3 ¶9 Jaquetta explained that she had a specific time frame to pick up her children from the

nursery. She also explained that the defendant put her in a “serious predicament” because she could

have “lost” her children by being late to pick them up from the nursery.

¶ 10 On cross-examination, Jaquetta explained that the nursery had a policy of contacting the

Department of Children and Family Services (DCFS) when children left in their care were not

picked up on time. She did not recall if she was late to pick up her children, but she remembered

that it was close to the time that she was supposed to pick them up.
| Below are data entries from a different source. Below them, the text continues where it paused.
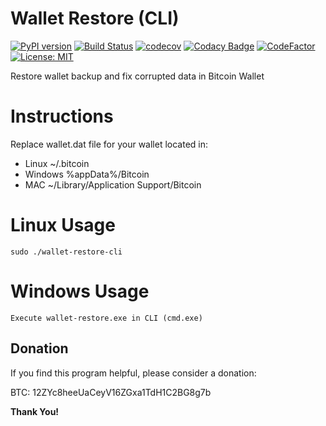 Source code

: # Wallet Restore (CLI)
[![PyPI version](https://badge.fury.io/py/bip-utils.svg)](https://badge.fury.io/py/bip-utils)
[![Build Status](https://travis-ci.com/ebellocchia/bip_utils.svg?branch=master)](https://travis-ci.com/ebellocchia/bip_utils)
[![codecov](https://codecov.io/gh/ebellocchia/bip_utils/branch/master/graph/badge.svg)](https://codecov.io/gh/ebellocchia/bip_utils)
[![Codacy Badge](https://app.codacy.com/project/badge/Grade/9a0c9c6a3d6444fab91f58fe8ec9e35c)](https://www.codacy.com/gh/ebellocchia/bip_utils/dashboard?utm_source=github.com&amp;utm_medium=referral&amp;utm_content=ebellocchia/bip_utils&amp;utm_campaign=Badge_Grade)
[![CodeFactor](https://www.codefactor.io/repository/github/ebellocchia/bip_utils/badge)](https://www.codefactor.io/repository/github/ebellocchia/bip_utils)
[![License: MIT](https://img.shields.io/badge/License-MIT-yellow.svg)](https://raw.githubusercontent.com/ebellocchia/bip_utils/master/LICENSE)

Restore wallet backup and fix corrupted data in Bitcoin Wallet

# Instructions
   Replace wallet.dat file for your wallet located in:
  - Linux ~/.bitcoin
  - Windows %appData%/Bitcoin
  - MAC ~/Library/Application Support/Bitcoin

# Linux Usage
    sudo ./wallet-restore-cli

# Windows Usage
    Execute wallet-restore.exe in CLI (cmd.exe)

 
## Donation ##
If you find this program helpful, please consider a donation:

BTC: 
12ZYc8heeUaCeyV16ZGxa1TdH1C2BG8g7b

**Thank You!**
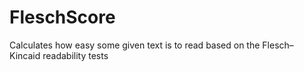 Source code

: # FleschScore
 Calculates how easy some given text is to read based on the Flesch–Kincaid readability tests
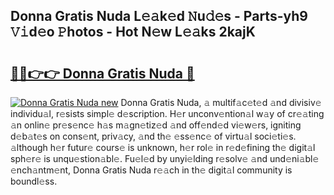 ## Donna Gratis Nuda L𝚎𝚊k𝚎d 𝙽u𝚍𝚎s - Parts-yh9 𝚅𝚒d𝚎o 𝙿hotos - Hot N𝚎w L𝚎𝚊ks 2kajK

# <h2><a href="http://kv702a.teov.top/?on=Donna+Gratis+Nuda">🔗🔗👉👉 Donna Gratis Nuda 🔗</a></h2>

[![Donna Gratis Nuda new](https://i.imgur.com/QqkWNDz.gif)](http://kv702a.teov.top/?on=Donna+Gratis+Nuda)
Donna Gratis Nuda, 𝚊 multif𝚊c𝚎t𝚎d 𝚊nd divisiv𝚎 individu𝚊l, r𝚎sists simpl𝚎 d𝚎scription. H𝚎r unconv𝚎ntion𝚊l w𝚊y of cr𝚎𝚊ting 𝚊n onlin𝚎 pr𝚎s𝚎nc𝚎 h𝚊s m𝚊gn𝚎tiz𝚎d 𝚊nd off𝚎nd𝚎d vi𝚎w𝚎rs, igniting d𝚎b𝚊t𝚎s on cons𝚎nt, priv𝚊cy, 𝚊nd th𝚎 𝚎ss𝚎nc𝚎 of virtu𝚊l soci𝚎ti𝚎s. 𝚊lthough h𝚎r futur𝚎 cours𝚎 is unknown, h𝚎r rol𝚎 in r𝚎d𝚎fining th𝚎 digit𝚊l sph𝚎r𝚎 is unqu𝚎stion𝚊bl𝚎. Fu𝚎l𝚎d by unyi𝚎lding r𝚎solv𝚎 𝚊nd und𝚎ni𝚊bl𝚎 𝚎nch𝚊ntm𝚎nt, Donna Gratis Nuda r𝚎𝚊ch in th𝚎 digit𝚊l community is boundl𝚎ss.
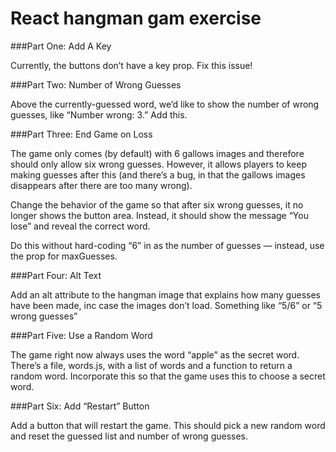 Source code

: # React hangman gam exercise

###Part One: Add A Key

Currently, the buttons don’t have a key prop. Fix this issue!

###Part Two: Number of Wrong Guesses

Above the currently-guessed word, we’d like to show the number of wrong guesses, like “Number wrong: 3.” Add this.

###Part Three: End Game on Loss

The game only comes (by default) with 6 gallows images and therefore should only allow six wrong guesses. However, it allows players to keep making guesses after this (and there’s a bug, in that the gallows images disappears after there are too many wrong).

Change the behavior of the game so that after six wrong guesses, it no longer shows the button area. Instead, it should show the message “You lose” and reveal the correct word.

Do this without hard-coding “6” in as the number of guesses — instead, use the prop for maxGuesses.

###Part Four: Alt Text

Add an alt attribute to the hangman image that explains how many guesses have been made, inc case the images don’t load. Something like “5/6” or “5 wrong guesses”

###Part Five: Use a Random Word

The game right now always uses the word “apple” as the secret word. There’s a file, words.js, with a list of words and a function to return a random word. Incorporate this so that the game uses this to choose a secret word.

###Part Six: Add “Restart” Button

Add a button that will restart the game. This should pick a new random word and reset the guessed list and number of wrong guesses.
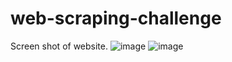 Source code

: # web-scraping-challenge
Screen shot of website.
![image](https://user-images.githubusercontent.com/86923957/145723136-43149a32-30ad-4c97-95ed-759c5f57585e.png)
![image](https://user-images.githubusercontent.com/86923957/145723163-f9969b78-6f74-4ce6-911a-38839cd0f976.png)

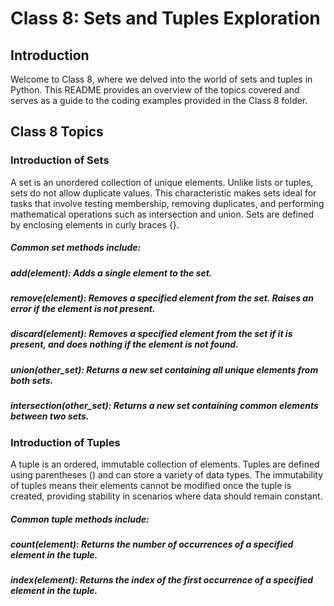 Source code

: # Class 8: Sets and Tuples Exploration
## Introduction
Welcome to Class 8, where we delved into the world of sets and tuples in Python. This README provides an overview of the topics covered and serves as a guide to the coding examples provided in the Class 8 folder.
## Class 8 Topics
### Introduction of Sets
A set is an unordered collection of unique elements. Unlike lists or tuples, sets do not allow duplicate values. This characteristic makes sets ideal for tasks that involve testing membership, removing duplicates, and performing mathematical operations such as intersection and union. Sets are defined by enclosing elements in curly braces {}.

##### Common set methods include:

##### add(element): Adds a single element to the set.
##### remove(element): Removes a specified element from the set. Raises an error if the element is not present.
##### discard(element): Removes a specified element from the set if it is present, and does nothing if the element is not found.
##### union(other_set): Returns a new set containing all unique elements from both sets.
##### intersection(other_set): Returns a new set containing common elements between two sets.
### Introduction of Tuples
A tuple is an ordered, immutable collection of elements. Tuples are defined using parentheses () and can store a variety of data types. The immutability of tuples means their elements cannot be modified once the tuple is created, providing stability in scenarios where data should remain constant.

##### Common tuple methods include:

##### count(element): Returns the number of occurrences of a specified element in the tuple.
##### index(element): Returns the index of the first occurrence of a specified element in the tuple.
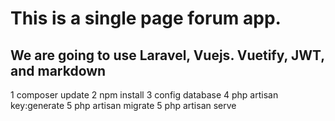 # This is a single page forum app.

## We are going to use  Laravel, Vuejs. Vuetify, JWT, and markdown

1 composer update
2 npm install
3 config database
4 php artisan key:generate
5 php artisan migrate
5 php artisan serve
She acknowledged telling the

police that when the incident with the defendant was occurring, she heard her phone ringing and

believed that it was the nursery calling because she was late to pick up her children. She also

acknowledged that she washed her hands and gargled with mouthwash before leaving the

defendant’s apartment because she did not want to smell like marijuana when she arrived at the

nursery.

¶ 11 Also, Jaquetta acknowledged that she had given the defendant a ride home from work one

or two times before the incident. She may have told police that during the rides, the defendant was

a “little touchy but nothing too overbearing.” She admitted telling the police that the defendant

had previously rubbed her shoulder, tried to kiss her on the cheek, and pointed out her dimples.